Generally if CNET reviews your product you’re doing something right. That certainly applies to the Cube by 3D Systems’ Cubify. The Cube is one of the easiest to use personal 3D printers, and according to CNET, this printer’s success depends upon that feature. What makes this printer comfortable to use are its cartridge spools, simplified design, and wifi capabilities. Its price is kind of in the middle; there are more expensive and more affordable units.

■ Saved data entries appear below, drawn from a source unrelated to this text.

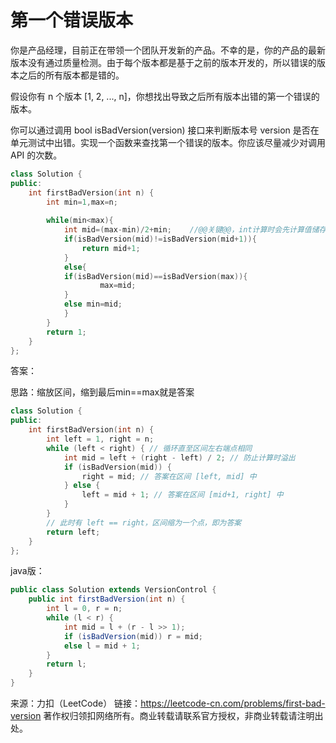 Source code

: # 第一个错误版本

你是产品经理，目前正在带领一个团队开发新的产品。不幸的是，你的产品的最新版本没有通过质量检测。由于每个版本都是基于之前的版本开发的，所以错误的版本之后的所有版本都是错的。

假设你有 n 个版本 [1, 2, ..., n]，你想找出导致之后所有版本出错的第一个错误的版本。

你可以通过调用 bool isBadVersion(version) 接口来判断版本号 version 是否在单元测试中出错。实现一个函数来查找第一个错误的版本。你应该尽量减少对调用 API 的次数。

 

```c++
class Solution {
public:
    int firstBadVersion(int n) {
        int min=1,max=n;
        
        while(min<max){
            int mid=(max-min)/2+min;	//@@关键@@，int计算时会先计算值储存，然后分布计算
            if(isBadVersion(mid)!=isBadVersion(mid+1)){
                return mid+1;
            }
            else{
            if(isBadVersion(mid)==isBadVersion(max)){
                    max=mid;
            }
            else min=mid;
            }
        }
        return 1;
    }
};
```

答案：

思路：缩放区间，缩到最后min==max就是答案

```c++
class Solution {
public:
    int firstBadVersion(int n) {
        int left = 1, right = n;
        while (left < right) { // 循环直至区间左右端点相同
            int mid = left + (right - left) / 2; // 防止计算时溢出
            if (isBadVersion(mid)) {
                right = mid; // 答案在区间 [left, mid] 中
            } else {
                left = mid + 1; // 答案在区间 [mid+1, right] 中
            }
        }
        // 此时有 left == right，区间缩为一个点，即为答案
        return left;
    }
};

```

java版：

```java
public class Solution extends VersionControl {
    public int firstBadVersion(int n) {
        int l = 0, r = n;
        while (l < r) {
            int mid = l + (r - l >> 1);
            if (isBadVersion(mid)) r = mid;
            else l = mid + 1;
        }
        return l;
    }
}
```

来源：力扣（LeetCode）
链接：https://leetcode-cn.com/problems/first-bad-version
著作权归领扣网络所有。商业转载请联系官方授权，非商业转载请注明出处。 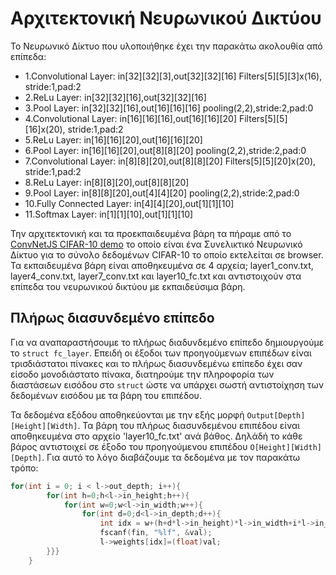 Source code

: #  Αρχιτεκτονική Νευρωνικού Δικτύου

Το Νευρωνικό Δίκτυο που υλοποιήθηκε έχει την παρακάτω ακολουθία από επίπεδα:

* 1.Convolutional Layer:
        in[32][32][3],out[32][32][16]
        Filters[5][5][3]x(16), stride:1,pad:2
* 2.ReLu Layer:
        in[32][32][16],out[32][32][16]
* 3.Pool Layer:
        in[32][32][16],out[16][16][16]
        pooling(2,2),stride:2,pad:0
* 4.Convolutional Layer:
        in[16][16][16],out[16][16][20]
        Filters[5][5][16]x(20), stride:1,pad:2
* 5.ReLu Layer:
        in[16][16][20],out[16][16][20]
* 6.Pool Layer:
        in[16][16][20],out[8][8][20]
        pooling(2,2),stride:2,pad:0
* 7.Convolutional Layer:
        in[8][8][20],out[8][8][20]
        Filters[5][5][20]x(20), stride:1,pad:2
* 8.ReLu Layer:
        in[8][8][20],out[8][8][20]
* 9.Pool Layer:
        in[8][8][20],out[4][4][20]
        pooling(2,2),stride:2,pad:0
* 10.Fully Connected Layer:
        in[4][4][20],out[1][1][10]
* 11.Softmax Layer:
        in[1][1][10],out[1][1][10]

 Την αρχιτεκτονική και τα προεκπαιδευμένα βάρη τα πήραμε από το [ConvNetJS CIFAR-10 demo](https://cs.stanford.edu/people/karpathy/convnetjs/demo/cifar10.html) το οποίο είναι ένα Συνελικτικό Νευρωνικό Δίκτυο για το σύνολο δεδομένων CIFAR-10 το οποίο εκτελείται σε browser. Τα εκπαιδευμένα βάρη είναι αποθηκευμένα σε 4 αρχεία; layer1_conv.txt, layer4_conv.txt, layer7_conv.txt και layer10_fc.txt και αντιστοιχούν στα επίπεδα του νευρωνικού δικτύου με εκπαιδεύσιμα βάρη.

 ## Πλήρως διασυνδεμένο επίπεδο

Για να αναπαραστήσουμε το πλήρως διαδυνδεμένο επίπεδο δημιουργούμε το `struct fc_layer`. Επειδή οι έξοδοι των προηγούμενων επιπέδων είναι τρισδιάστατοι πίνακες και το πλήρως διασυνδεμένω επίπεδο έχει σαν είσοδο μονοδιάστατο πίνακα, διατηρούμε την πληροφορία των διαστάσεων εισόδου στο `struct` ώστε να υπάρχει σωστή αντιστοίχηση των δεδομένων εισόδου με τα βάρη του επιπέδου. 

Τα δεδομένα εξόδου αποθηκεύονται με την εξής μορφή `Οutput[Depth][Height][Width]`. Τα βάρη του πλήρως διασυνδεμένου επιπέδου είναι αποθηκευμένα στο αρχείο 'layer10_fc.txt' ανά βάθος. Δηλάδή το κάθε βάρος αντιστοιχεί σε έξοδο του προηγούμενου επιπέδου `O[Height][Width][Depth]`. Για αυτό το λόγο διαβάζουμε τα δεδομένα με τον παρακάτω τρόπο:
```c
for(int i = 0; i < l->out_depth; i++){  
        for(int h=0;h<l->in_height;h++){
            for(int w=0;w<l->in_width;w++){
                for(int d=0;d<l->in_depth;d++){
                    int idx = w+(h+d*l->in_height)*l->in_width+i*l->in_neurons;
                    fscanf(fin, "%lf", &val);
                    l->weights[idx]=(float)val;
        }}}
    }

```
  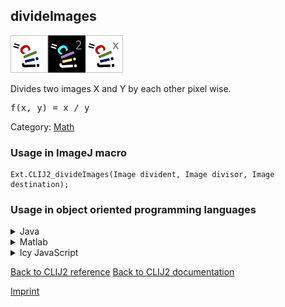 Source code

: ## divideImages
<img src="images/mini_clij1_logo.png"/><img src="images/mini_clij2_logo.png"/><img src="images/mini_clijx_logo.png"/>

Divides two images X and Y by each other pixel wise. 

<pre>f(x, y) = x / y</pre>

Category: [Math](https://clij.github.io/clij2-docs/reference__math)

### Usage in ImageJ macro
```
Ext.CLIJ2_divideImages(Image divident, Image divisor, Image destination);
```


### Usage in object oriented programming languages



<details>

<summary>
Java
</summary>
<pre class="highlight">// init CLIJ and GPU
import net.haesleinhuepf.clij2.CLIJ2;
import net.haesleinhuepf.clij.clearcl.ClearCLBuffer;
CLIJ2 clij2 = CLIJ2.getInstance();

// get input parameters
ClearCLBuffer divident = clij2.push(dividentImagePlus);
ClearCLBuffer divisor = clij2.push(divisorImagePlus);
destination = clij2.create(divident);
</pre>

<pre class="highlight">
// Execute operation on GPU
clij2.divideImages(divident, divisor, destination);
</pre>

<pre class="highlight">
// show result
destinationImagePlus = clij2.pull(destination);
destinationImagePlus.show();

// cleanup memory on GPU
clij2.release(divident);
clij2.release(divisor);
clij2.release(destination);
</pre>

</details>



<details>

<summary>
Matlab
</summary>
<pre class="highlight">% init CLIJ and GPU
clij2 = init_clatlab();

% get input parameters
divident = clij2.pushMat(divident_matrix);
divisor = clij2.pushMat(divisor_matrix);
destination = clij2.create(divident);
</pre>

<pre class="highlight">
% Execute operation on GPU
clij2.divideImages(divident, divisor, destination);
</pre>

<pre class="highlight">
% show result
destination = clij2.pullMat(destination)

% cleanup memory on GPU
clij2.release(divident);
clij2.release(divisor);
clij2.release(destination);
</pre>

</details>



<details>

<summary>
Icy JavaScript
</summary>
<pre class="highlight">// init CLIJ and GPU
importClass(net.haesleinhuepf.clicy.CLICY);
importClass(Packages.icy.main.Icy);

clij2 = CLICY.getInstance();

// get input parameters
divident_sequence = getSequence();
divident = clij2.pushSequence(divident_sequence);
divisor_sequence = getSequence();
divisor = clij2.pushSequence(divisor_sequence);
destination = clij2.create(divident);
</pre>

<pre class="highlight">
// Execute operation on GPU
clij2.divideImages(divident, divisor, destination);
</pre>

<pre class="highlight">
// show result
destination_sequence = clij2.pullSequence(destination)
Icy.addSequence(destination_sequence);
// cleanup memory on GPU
clij2.release(divident);
clij2.release(divisor);
clij2.release(destination);
</pre>

</details>



[Back to CLIJ2 reference](https://clij.github.io/clij2-docs/reference)
[Back to CLIJ2 documentation](https://clij.github.io/clij2-docs)

[Imprint](https://clij.github.io/imprint)
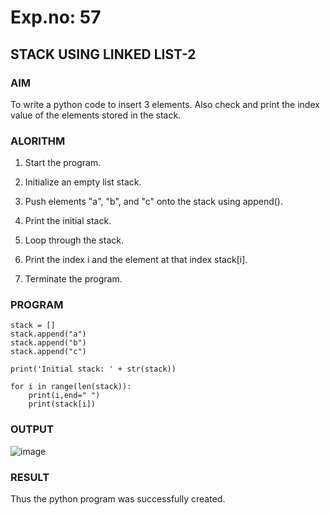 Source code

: # Exp.no: 57
## STACK USING LINKED LIST-2

### AIM

To write a python code to insert 3 elements. Also check and print the index value of the elements stored in the stack.

### ALORITHM 

1. Start the program.

2. Initialize an empty list stack.

3. Push elements "a", "b", and "c" onto the stack using append().

4. Print the initial stack.

5. Loop through the stack.

6. Print the index i and the element at that index stack[i].

7. Terminate the program.

### PROGRAM

```
stack = []
stack.append("a")
stack.append("b")
stack.append("c")

print('Initial stack: ' + str(stack))

for i in range(len(stack)):
    print(i,end=" ")
    print(stack[i])
```

### OUTPUT

![image](https://github.com/user-attachments/assets/1ed8257f-c265-493b-996a-2fc86cdfee5c)

### RESULT

Thus the python program was successfully created.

CNET went up and down throughout their review, and understandably so. The Cube’s appeal ends at its simplicity, which limits its abilities. The software that comes with the Cube is SO simple that the printer seems locked down; the hardware can’t be upgraded or easily modified. The marketing of this printer is very consumer driven, so hobbyists may get the impression that they’re working with Mega Blocks rather than an Erector Set. Configuring for specific prints is not an option; quality is hit and miss because of this. Larger models and the ones that come from Cubify (for a price) come out well, partly due to the proprietary bed adhesive (that you also have to pay for) that keeps your object from peeling and sliding. If your model doesn’t print well though, there’s little you can do besides redesigning it in your CAD software.
Unfortunately, I’ve saved the worst for last. The Cube eats money. Most 3D printers don’t have a need for a proprietary glue. I don’t really see how the filament cartridges are easier to handle than any other spool, yet they cost more. When you register your Cube online (mandatory), you’re met with ads to buy digital models, despite the fact that free models are offered from Thingiverse. These “features” seem more concerned with taking your cash than with giving you an improved experience.
While the Cube is user friendly, I’m not convinced it’s the most easy to use 3D printer, but there’s certainly a hefty convenience fee attached to it. Unless you’re quite overwhelmed by the technical aspects of 3D printing, I feel that this printer’s technical limitations will be a constraint. It is adorable though.
It’s good to see CNET reviewing 3D printers too, as they previously reviewed the MakerBot Replicator. Getting 3D printing into the mainstream will be furthered by the big tech firms shining their spotlights on the printers themselves.